E. Thomas Chesworth
We have got to stop using fossil fuels to make energy.
Not because it is bad for our environment, although it certainly is. Nor because it is expensive, although it certainly is. Nor because we spend much of the money for fossil fuel elsewhere and, worse, with our avowed enemies to finance their war against us. And we do that too. Not even because it's scarce and it is. In fact we are now getting it in the Arctic at the bottom of the oceans in the deserts and shipping it thousands of miles to where we use it. Gone are the days when you could sink a couple of shallow wells in Pennsylvania or Texas and get all the sweet crude you could use.
The real problem is that it is going to run out in the whole world just like it did in Pennsylvania, and we will be left with essentially none in a few decades. In fact, we have put off realistically addressing the problem for so long that we are already out of hot water and standing in a cold shower.
Oh, I know we can go back to coal. Right. Why do you think we quit using coal in the first place? Because it ran out, that's why. Gone are the days when you could dig a short shaft in the hillside behind your barn in Pennsylvania and get all the coal you needed. In fact, the steel mills moved out of Pittsburgh because you had to transport the coal long distances, hundreds or thousands of miles when the local coal petered out. And it has already been pretty well used up in the rest of the world.

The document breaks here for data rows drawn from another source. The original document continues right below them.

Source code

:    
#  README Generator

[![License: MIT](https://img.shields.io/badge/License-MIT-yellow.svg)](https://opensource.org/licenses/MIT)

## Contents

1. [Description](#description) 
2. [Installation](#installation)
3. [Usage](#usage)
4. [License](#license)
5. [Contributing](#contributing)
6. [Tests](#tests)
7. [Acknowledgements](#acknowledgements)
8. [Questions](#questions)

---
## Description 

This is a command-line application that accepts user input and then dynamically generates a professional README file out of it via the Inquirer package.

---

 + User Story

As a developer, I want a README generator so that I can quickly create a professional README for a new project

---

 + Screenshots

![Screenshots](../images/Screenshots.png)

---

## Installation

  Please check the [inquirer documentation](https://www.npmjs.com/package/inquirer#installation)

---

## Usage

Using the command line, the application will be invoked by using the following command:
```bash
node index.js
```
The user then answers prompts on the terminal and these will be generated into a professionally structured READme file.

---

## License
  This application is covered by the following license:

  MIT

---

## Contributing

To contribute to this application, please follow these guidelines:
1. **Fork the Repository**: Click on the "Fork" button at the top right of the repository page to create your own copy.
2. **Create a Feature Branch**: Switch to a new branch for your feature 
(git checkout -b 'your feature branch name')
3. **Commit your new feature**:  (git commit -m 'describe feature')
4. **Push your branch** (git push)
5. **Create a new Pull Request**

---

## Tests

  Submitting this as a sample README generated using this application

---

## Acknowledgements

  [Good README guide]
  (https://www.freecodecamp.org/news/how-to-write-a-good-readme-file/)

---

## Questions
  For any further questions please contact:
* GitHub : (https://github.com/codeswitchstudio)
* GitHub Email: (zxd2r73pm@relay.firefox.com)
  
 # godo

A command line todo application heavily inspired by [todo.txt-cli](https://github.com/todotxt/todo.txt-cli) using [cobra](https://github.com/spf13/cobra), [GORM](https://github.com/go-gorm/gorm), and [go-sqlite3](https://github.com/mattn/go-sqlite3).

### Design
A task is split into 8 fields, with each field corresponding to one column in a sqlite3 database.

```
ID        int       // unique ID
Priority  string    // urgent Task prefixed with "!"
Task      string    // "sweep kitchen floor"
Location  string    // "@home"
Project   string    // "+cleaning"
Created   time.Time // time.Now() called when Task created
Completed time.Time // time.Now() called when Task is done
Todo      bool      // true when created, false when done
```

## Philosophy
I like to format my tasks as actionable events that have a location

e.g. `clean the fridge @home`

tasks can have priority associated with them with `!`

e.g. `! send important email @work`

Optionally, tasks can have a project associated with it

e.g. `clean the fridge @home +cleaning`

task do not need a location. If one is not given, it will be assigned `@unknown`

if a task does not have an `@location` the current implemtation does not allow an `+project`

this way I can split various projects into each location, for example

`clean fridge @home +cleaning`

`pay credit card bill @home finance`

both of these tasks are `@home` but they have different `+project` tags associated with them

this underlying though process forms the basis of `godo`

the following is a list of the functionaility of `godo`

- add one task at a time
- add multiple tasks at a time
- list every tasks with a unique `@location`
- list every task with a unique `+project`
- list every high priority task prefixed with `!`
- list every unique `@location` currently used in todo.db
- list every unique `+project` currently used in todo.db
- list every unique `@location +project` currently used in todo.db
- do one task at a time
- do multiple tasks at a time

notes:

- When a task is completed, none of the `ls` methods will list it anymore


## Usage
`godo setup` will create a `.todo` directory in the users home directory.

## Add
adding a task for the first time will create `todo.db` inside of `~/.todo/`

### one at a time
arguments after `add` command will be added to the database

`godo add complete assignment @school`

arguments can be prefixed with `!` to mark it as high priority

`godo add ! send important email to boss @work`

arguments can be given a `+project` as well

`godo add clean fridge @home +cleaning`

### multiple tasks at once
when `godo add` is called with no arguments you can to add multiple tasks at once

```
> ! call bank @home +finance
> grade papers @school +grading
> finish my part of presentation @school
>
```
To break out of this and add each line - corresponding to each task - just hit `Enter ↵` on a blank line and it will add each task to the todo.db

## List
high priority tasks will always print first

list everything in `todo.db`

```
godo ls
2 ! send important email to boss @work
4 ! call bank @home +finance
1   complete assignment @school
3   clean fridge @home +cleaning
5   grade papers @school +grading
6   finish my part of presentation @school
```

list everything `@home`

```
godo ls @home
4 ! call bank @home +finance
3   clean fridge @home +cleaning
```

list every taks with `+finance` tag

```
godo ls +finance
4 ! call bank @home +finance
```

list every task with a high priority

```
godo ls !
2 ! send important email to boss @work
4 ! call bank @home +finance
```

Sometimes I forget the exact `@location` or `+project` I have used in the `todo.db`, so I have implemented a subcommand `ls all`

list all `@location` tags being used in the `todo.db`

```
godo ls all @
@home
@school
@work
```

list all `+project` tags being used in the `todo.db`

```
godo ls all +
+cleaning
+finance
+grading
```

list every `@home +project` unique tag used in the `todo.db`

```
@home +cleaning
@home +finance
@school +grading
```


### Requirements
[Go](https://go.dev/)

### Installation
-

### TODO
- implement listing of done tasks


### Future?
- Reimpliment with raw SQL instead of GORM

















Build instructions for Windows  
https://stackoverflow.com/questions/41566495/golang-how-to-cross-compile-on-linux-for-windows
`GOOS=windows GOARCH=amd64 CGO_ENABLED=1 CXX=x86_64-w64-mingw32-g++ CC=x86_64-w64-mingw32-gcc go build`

Oh, I know we can use natural gas. Pennsylvania, for example, has more natural gas than a cow eating wild garlic. We can always go back to gaslights and Jack the Ripper. But the gas will also peter out, and it won't take long if we use it to run our automobiles, heat our homes and make our electricity.
What are our options? First, the reason we are in trouble now is because we did nothing to address the problem in the latter half of the 20th century. We can always wait a few more decades when the only way to survive is, as Scrooge said, to decrease the surplus population. Then those of us who are left can live a lovely bucolic 17th century life, complete with cozy fires of blazing logs that we have to gather in the woods, then split with a hand ax. And eat healthy organic food that we have to hoe all summer and harvest with a hand scythe. Forget it.
So what to do? At this point we have to hope that something will work out. In the meantime drill, baby, drill and tear up the hills to get what's left of oil and coal. Where the sun shines we need to use photo- electric power generation, but reasonable calculations (1000W per square meter at this distance from the sun, it's dark half the day, the earth reflects 1/3 of the incident sunlight and a few minor difficulties like that) show that to power Pennsylvania we will need to completely cover it and Ohio with solar collectors -- but who needs Ohio anyway.
Where the wind blows we can use windmills. If we don't cover everything with solar cells we can use bio-diesel and ethyl alcohol made from plants and such. Wherever there are waterfalls natural or man-made we can use hydroelectric power, like France does which makes 80% of its power at three kilometer island using nuclear reactors. Don't hold your breath waiting for thermonuclear energy -- it's been coming on line within a decade since 1960.